ユーロスペースに足を運び、マルガレーテ・フォン・トロッタ『ハンナ・アーレント』(2012年)を観る。

 

ナチスドイツでユダヤ人を強制収容所・絶滅収容所に移送する責任者であったアドルフ・アイヒマンは、戦後アルゼンチンへ逃亡し、1960年、イスラエル・モサドにより拘束された。自身もユダヤ人であり、フランスの収容所に拘束されていたハンナ・アーレントは、裁判の傍聴を申し出る。

アーレントがそこで観察したアイヒマンは、根源的な悪を抱え持つ人間ではなく、ただの「お役人」であり、上から命令された義務を忠実にこなすだけの「凡庸な悪」であった。それは同時に、アイヒマンが「人間」でなくなっており、「考える」ことをやめた者であることを意味した。そして、それは「全体主義」がもたらした悪なのだとした。

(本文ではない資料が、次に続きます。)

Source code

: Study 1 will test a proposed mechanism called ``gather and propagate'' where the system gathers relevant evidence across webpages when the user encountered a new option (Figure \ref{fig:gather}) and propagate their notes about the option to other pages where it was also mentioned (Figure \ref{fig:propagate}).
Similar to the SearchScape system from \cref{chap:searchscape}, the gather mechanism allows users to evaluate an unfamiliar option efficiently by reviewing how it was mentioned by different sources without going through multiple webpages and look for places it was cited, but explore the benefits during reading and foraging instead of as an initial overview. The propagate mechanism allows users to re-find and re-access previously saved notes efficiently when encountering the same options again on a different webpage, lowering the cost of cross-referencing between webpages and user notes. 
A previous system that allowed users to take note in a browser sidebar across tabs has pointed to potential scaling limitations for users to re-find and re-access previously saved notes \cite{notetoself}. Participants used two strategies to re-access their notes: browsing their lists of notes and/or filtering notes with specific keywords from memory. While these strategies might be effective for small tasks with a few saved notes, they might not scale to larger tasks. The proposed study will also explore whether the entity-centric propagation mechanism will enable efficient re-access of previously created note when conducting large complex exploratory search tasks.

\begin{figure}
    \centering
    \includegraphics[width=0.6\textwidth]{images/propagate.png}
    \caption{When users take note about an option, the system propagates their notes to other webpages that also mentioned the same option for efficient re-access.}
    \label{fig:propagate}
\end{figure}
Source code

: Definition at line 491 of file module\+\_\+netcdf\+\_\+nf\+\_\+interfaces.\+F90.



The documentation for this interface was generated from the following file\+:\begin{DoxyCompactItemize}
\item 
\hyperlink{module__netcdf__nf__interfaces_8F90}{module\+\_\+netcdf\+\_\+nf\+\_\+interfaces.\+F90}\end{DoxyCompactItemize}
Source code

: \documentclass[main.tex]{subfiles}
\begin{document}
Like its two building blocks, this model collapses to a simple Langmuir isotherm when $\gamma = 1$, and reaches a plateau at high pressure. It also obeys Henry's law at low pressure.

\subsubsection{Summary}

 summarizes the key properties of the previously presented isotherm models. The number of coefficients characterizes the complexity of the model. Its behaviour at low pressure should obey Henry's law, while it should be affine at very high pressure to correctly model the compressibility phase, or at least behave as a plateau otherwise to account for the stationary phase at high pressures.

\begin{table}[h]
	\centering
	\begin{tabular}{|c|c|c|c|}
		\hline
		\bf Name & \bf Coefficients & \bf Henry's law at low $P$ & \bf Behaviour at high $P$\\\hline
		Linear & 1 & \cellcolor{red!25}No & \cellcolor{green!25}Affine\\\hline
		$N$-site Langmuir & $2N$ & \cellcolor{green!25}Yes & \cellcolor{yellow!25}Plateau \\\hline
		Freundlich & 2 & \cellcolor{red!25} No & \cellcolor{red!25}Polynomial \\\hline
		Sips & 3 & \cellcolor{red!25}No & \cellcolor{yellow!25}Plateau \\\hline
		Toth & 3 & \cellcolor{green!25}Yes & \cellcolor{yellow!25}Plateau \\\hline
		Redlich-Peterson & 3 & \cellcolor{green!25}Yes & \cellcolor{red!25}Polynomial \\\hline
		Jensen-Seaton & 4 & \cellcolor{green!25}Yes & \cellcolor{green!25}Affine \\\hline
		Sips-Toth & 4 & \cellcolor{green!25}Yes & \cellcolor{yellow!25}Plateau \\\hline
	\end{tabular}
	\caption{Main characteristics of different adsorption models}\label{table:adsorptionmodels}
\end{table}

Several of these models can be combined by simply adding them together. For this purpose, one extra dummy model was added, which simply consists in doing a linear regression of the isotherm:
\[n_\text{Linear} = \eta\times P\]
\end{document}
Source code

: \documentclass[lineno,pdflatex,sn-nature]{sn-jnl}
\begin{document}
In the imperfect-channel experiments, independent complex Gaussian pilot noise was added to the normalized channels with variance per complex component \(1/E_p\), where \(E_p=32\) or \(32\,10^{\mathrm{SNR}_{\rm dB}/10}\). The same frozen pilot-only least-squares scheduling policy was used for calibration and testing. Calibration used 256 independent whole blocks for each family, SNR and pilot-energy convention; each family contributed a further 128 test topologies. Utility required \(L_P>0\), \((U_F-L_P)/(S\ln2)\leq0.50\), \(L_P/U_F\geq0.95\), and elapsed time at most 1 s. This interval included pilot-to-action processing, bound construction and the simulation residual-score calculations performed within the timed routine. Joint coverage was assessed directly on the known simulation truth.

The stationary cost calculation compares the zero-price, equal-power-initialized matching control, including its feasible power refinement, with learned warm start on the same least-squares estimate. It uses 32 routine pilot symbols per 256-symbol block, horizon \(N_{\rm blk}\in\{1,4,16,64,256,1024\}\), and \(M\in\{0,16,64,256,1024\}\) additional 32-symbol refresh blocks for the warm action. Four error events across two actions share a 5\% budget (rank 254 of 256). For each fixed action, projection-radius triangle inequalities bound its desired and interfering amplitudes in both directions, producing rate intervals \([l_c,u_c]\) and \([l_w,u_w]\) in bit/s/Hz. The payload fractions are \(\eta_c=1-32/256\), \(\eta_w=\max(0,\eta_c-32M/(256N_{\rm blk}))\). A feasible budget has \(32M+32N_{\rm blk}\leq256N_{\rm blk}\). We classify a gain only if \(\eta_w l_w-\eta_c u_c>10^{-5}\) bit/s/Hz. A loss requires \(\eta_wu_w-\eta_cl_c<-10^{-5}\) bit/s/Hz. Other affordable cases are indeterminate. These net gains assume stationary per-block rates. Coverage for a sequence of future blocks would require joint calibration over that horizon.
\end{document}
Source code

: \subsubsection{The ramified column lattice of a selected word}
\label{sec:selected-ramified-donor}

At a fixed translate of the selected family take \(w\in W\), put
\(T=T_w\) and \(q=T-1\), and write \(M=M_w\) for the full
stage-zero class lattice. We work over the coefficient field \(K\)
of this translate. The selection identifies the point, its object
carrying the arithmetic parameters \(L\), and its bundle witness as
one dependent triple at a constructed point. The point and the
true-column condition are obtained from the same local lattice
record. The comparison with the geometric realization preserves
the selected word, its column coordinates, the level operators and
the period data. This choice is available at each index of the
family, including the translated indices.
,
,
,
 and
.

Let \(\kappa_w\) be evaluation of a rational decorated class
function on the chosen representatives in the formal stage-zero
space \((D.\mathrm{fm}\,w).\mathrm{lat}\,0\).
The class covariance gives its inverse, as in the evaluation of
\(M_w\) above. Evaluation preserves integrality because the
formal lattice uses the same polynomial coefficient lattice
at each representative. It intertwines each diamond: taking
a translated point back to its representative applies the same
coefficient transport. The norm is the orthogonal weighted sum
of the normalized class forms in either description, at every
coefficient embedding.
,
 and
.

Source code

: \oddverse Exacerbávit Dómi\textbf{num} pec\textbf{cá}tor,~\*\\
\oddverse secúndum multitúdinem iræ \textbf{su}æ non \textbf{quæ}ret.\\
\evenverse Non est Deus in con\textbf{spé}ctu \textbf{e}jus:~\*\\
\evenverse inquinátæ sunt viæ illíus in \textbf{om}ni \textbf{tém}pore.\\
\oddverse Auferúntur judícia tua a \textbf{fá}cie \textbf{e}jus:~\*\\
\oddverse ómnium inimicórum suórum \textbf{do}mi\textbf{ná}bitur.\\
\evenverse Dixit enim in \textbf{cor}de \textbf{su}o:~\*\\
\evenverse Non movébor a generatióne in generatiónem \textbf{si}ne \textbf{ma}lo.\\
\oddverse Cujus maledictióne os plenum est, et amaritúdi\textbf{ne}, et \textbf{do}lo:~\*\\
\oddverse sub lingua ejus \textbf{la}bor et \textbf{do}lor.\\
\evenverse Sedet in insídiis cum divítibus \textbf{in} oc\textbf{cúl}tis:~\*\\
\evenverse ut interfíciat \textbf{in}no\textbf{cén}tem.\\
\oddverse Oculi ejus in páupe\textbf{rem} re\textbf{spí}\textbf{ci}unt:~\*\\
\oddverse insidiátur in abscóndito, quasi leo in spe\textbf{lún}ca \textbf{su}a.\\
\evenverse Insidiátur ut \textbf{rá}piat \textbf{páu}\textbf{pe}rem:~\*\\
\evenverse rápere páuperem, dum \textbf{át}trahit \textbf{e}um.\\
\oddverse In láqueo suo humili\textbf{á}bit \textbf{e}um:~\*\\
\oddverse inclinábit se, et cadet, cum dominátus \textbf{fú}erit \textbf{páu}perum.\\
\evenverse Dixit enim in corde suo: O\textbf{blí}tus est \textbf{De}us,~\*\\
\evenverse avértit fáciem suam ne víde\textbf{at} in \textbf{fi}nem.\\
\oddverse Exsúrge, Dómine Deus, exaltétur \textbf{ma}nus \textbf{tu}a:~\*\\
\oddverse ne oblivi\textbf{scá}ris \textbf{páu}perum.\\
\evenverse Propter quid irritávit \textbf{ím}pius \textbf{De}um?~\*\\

雑誌に寄稿したアーレントの文章に対し、アイヒマン擁護だとの激しいバッシングが起きた。歴史的な犯罪、巨悪は有無を言わさず裁くべきであり、それに加担しないアーレントの存在は許し難いものなのだった。(しかも、アーレントは、ナチスとユダヤ人犠牲者との間に立って「取引」をしたユダヤ人リーダーたちへの非難さえしていた。「全体主義」によるモラルの崩壊が加害側だけでなく被害側にも及んだ結果だとして。)

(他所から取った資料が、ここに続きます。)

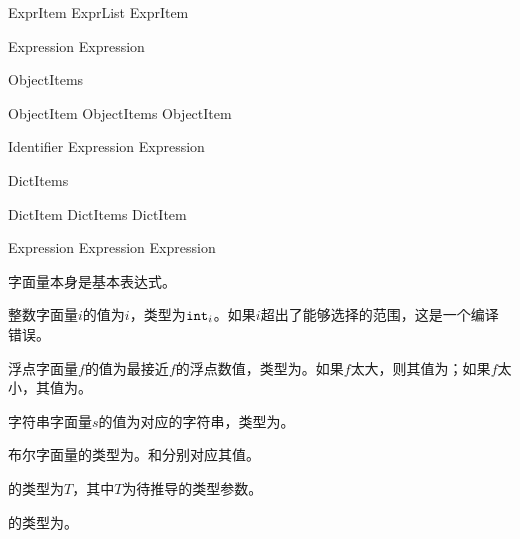 \begin{bnf}
 \br
    ExprItem \br
    ExprList \terminal{,} ExprItem
\end{bnf}

\begin{bnf}
 \br
    Expression \br
     Expression
\end{bnf}

\begin{bnf}
 \br
    \terminal{\{} ObjectItems\bnfq \terminal{\}}
\end{bnf}

\begin{bnf}
 \br
    ObjectItem \br
    ObjectItems \terminal{,} ObjectItem
\end{bnf}

\begin{bnf}
 \br
    Identifier \terminal{:} Expression \br
     Expression
\end{bnf}

\begin{bnf}
 \br
    \terminal{\{|} DictItems\bnfq \terminal{|\}}
\end{bnf}

\begin{bnf}
 \br
    DictItem \br
    DictItems \terminal{,} DictItem
\end{bnf}

\begin{bnf}
 \br
    Expression \terminal{:} Expression \br
     Expression
\end{bnf}

\pnum
字面量本身是基本表达式。

\pnum
整数字面量$i$的值为$i$，类型为$\texttt{int}_i$。如果$i$超出了能够选择的范围，这是一个编译错误。

\pnum
浮点字面量$f$的值为最接近$f$的浮点数值，类型为。如果$f$太大，则其值为；如果$f$太小，其值为。

\pnum
字符串字面量$s$的值为对应的字符串，类型为。

\pnum
布尔字面量的类型为。和分别对应其值。

\pnum
{}的类型为$T$，其中$T$为待推导的类型参数。

\pnum
\tcode{()}的类型为。

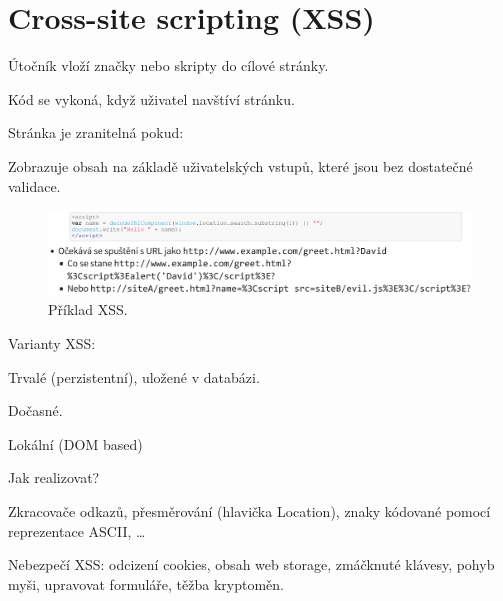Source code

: 
\section{Cross-site scripting (XSS)}

\begin{compactitem}
    \item Útočník vloží značky nebo skripty do cílové stránky. \begin{compactitem}
        \item Kód se vykoná, když uživatel navštíví stránku.
    \end{compactitem}

    \item Stránka je zranitelná pokud: \begin{compactitem}
        \item Zobrazuje obsah na základě uživatelských vstupů, které jsou bez dostatečné validace.
    \end{compactitem}

    \begin{figure}[H]
        \centering
        \includegraphics[width=1\linewidth]{xss_priklad.pdf}
        \caption{Příklad XSS.}
    \end{figure}

    \item Varianty XSS: \begin{compactitem}
        \item Trvalé (perzistentní), uložené v databázi.
        \item Dočasné.
        \item Lokální (DOM based)
    \end{compactitem}

    \item Jak realizovat? \begin{compactitem}
        \item Zkracovače odkazů, přesměrování (hlavička Location), znaky kódované pomocí reprezentace ASCII, \ldots
    \end{compactitem}

    \item Nebezpečí XSS: odcizení cookies, obsah web storage, zmáčknuté klávesy, pohyb myši, upravovat formuláře, těžba kryptoměn.


\end{compactitem}
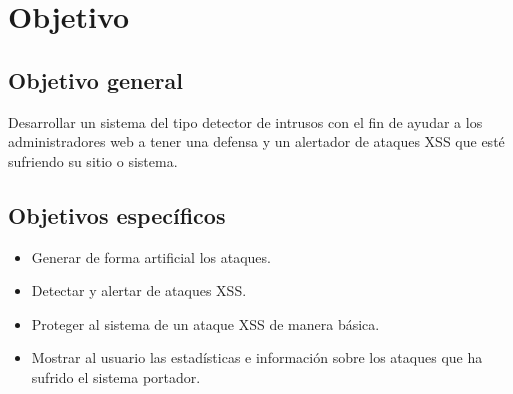\section{Objetivo}
\subsection{Objetivo general}
Desarrollar un sistema del tipo detector de intrusos con el fin de ayudar a los administradores web a tener una defensa y un alertador de ataques XSS que esté sufriendo su sitio o sistema.\\




\subsection{Objetivos específicos}

	\begin{itemize}
		\item Generar de forma artificial los ataques.
		\item Detectar y alertar de ataques XSS.
		\item Proteger al sistema de un ataque XSS de manera básica.
		\item Mostrar al usuario las estadísticas e información sobre los ataques que ha sufrido el sistema portador.
	\end{itemize}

よくできた映画であり、ドラマとしてまったく飽きることがない(マルティン・ハイデッガーと恋仲にあったとは知らなかった)。しかし、この映画を、「地味なテーマに対するドラマ性」、「感動的なアーレントの演説」、あるいは映画のコピーにあるような「真実」などということばでのみ評価してはならない。というのは、「凡庸な悪」とは、戦争責任についてだけ適用されるのでなく、現在も生き続ける大きなテーマであるからだ。

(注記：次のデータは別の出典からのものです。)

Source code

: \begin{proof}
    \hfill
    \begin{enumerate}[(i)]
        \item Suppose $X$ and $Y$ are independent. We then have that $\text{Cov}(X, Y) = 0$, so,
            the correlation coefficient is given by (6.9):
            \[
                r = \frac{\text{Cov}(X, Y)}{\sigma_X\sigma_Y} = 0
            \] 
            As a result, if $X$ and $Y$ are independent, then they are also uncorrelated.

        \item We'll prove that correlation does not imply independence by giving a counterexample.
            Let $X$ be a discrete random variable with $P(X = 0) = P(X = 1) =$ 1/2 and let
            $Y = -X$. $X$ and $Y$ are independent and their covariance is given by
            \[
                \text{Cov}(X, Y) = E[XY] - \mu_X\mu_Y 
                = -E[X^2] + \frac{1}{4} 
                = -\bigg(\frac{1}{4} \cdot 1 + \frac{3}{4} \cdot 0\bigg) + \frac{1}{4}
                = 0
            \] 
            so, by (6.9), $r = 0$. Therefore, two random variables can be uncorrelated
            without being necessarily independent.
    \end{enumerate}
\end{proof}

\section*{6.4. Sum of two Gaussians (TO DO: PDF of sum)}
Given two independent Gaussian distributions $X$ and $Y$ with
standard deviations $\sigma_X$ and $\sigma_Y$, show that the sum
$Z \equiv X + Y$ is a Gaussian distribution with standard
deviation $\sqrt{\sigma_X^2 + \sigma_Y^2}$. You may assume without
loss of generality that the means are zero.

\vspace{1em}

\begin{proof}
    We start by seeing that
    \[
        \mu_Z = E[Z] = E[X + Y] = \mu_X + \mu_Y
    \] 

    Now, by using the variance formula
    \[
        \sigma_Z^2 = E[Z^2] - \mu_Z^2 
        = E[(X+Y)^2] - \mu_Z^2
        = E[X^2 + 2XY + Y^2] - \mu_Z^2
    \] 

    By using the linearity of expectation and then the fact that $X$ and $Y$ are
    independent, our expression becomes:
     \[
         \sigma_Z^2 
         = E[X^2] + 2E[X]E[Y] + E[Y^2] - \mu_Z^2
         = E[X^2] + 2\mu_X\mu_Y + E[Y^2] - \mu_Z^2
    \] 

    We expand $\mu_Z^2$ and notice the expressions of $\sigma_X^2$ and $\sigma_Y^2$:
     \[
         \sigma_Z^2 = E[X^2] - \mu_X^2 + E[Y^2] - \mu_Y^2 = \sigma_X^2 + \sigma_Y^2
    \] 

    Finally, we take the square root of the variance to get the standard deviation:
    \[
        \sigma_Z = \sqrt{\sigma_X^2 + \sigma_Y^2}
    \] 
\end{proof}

戦争において、組織的にそのような位置におかれ、戦争遂行の指導や、下手人として虐殺を行ったとして、その者は免罪されるのか? それは否である。それでは、かけがえのない価値を棄てようとする動きに対する市民の声・抵抗を押しつぶし、まるで戒厳令のもと、環境破壊や基地建設を強行する下手人たちについてはどうか?

ウクライナにおいて、デモ隊が、機動隊に向けられるための鏡を持ち込んでいるという。また沖縄の高江や普天間においても、相手の名前を覚えて呼び掛けると、その者からは暴力性が薄れることがあるという。これはまさに、自ら「考える人間」であることを取り戻させようとする方法ではないのか。そのような点で、アーレントの考えは現代的であると言うことができる。

柄谷行人の責任論を思い出してしまう。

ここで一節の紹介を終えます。